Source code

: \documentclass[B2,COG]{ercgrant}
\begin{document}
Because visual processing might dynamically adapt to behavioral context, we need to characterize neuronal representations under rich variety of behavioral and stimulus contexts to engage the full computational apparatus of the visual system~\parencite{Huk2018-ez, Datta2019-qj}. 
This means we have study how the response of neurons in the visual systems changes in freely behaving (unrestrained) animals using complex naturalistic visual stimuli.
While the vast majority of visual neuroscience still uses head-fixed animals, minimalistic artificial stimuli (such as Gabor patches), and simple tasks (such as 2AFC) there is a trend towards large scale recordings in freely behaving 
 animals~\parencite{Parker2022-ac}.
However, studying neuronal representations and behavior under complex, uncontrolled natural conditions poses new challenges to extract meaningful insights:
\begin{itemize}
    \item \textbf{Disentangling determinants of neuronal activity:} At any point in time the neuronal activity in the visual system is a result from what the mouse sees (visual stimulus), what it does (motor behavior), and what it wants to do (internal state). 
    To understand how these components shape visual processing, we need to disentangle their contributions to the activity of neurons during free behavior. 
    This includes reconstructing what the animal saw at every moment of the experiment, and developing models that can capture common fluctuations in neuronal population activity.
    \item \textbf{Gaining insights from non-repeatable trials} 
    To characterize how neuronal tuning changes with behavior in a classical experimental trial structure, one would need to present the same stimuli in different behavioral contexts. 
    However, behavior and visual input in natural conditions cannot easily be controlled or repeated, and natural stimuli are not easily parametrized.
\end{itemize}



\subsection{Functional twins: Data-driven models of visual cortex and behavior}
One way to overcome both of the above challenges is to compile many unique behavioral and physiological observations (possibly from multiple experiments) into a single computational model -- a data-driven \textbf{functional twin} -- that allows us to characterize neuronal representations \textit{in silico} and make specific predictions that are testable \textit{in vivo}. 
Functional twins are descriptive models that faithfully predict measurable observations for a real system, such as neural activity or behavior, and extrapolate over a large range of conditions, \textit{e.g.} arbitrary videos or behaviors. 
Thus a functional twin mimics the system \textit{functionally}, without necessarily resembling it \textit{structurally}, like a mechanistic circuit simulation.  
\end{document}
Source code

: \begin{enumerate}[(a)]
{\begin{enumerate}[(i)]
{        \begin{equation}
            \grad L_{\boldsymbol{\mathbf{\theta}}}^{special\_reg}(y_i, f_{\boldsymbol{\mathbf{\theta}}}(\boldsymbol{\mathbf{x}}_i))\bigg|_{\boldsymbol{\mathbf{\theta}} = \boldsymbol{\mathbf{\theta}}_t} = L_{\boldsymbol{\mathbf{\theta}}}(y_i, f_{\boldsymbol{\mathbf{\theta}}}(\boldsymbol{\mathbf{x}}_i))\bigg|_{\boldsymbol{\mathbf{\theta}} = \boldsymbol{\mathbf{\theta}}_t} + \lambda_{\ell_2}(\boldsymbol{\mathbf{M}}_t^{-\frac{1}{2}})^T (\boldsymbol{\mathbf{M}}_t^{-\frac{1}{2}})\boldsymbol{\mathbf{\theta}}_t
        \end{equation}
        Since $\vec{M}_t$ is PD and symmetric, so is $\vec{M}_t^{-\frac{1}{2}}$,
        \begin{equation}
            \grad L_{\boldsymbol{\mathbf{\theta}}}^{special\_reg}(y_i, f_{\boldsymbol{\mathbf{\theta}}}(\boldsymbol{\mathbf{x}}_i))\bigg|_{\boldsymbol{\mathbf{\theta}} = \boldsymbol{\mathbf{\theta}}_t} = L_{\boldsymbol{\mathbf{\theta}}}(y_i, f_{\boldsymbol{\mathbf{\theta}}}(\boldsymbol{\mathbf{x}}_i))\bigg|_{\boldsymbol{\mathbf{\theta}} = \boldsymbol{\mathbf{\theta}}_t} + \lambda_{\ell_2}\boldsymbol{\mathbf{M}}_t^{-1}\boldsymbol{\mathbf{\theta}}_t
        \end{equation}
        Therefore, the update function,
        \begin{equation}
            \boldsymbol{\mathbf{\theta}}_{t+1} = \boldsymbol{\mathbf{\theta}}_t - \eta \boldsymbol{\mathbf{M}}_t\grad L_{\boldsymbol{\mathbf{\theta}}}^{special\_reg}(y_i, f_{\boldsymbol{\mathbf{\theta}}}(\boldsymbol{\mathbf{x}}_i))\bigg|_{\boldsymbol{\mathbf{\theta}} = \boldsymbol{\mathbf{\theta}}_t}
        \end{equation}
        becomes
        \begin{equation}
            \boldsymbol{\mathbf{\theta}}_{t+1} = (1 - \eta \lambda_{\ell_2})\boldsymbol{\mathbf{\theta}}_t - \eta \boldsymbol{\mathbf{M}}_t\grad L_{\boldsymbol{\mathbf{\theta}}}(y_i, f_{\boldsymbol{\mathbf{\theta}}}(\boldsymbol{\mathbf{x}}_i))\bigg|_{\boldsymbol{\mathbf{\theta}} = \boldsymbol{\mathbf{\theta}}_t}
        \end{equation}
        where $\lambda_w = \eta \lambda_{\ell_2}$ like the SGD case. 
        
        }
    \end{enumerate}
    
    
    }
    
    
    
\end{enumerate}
+ + + + +
▶ [Task directions]
Of the entries above, repeat exactly the lines between the line with "do (internal state)." and the line with "insights from non-repeatable", inclusive, and no others.

▶ [Task answer]
    \item \textbf{Disentangling determinants of neuronal activity:} At any point in time the neuronal activity in the visual system is a result from what the mouse sees (visual stimulus), what it does (motor behavior), and what it wants to do (internal state). 
    To understand how these components shape visual processing, we need to disentangle their contributions to the activity of neurons during free behavior. 
    This includes reconstructing what the animal saw at every moment of the experiment, and developing models that can capture common fluctuations in neuronal population activity.
    \item \textbf{Gaining insights from non-repeatable trials} 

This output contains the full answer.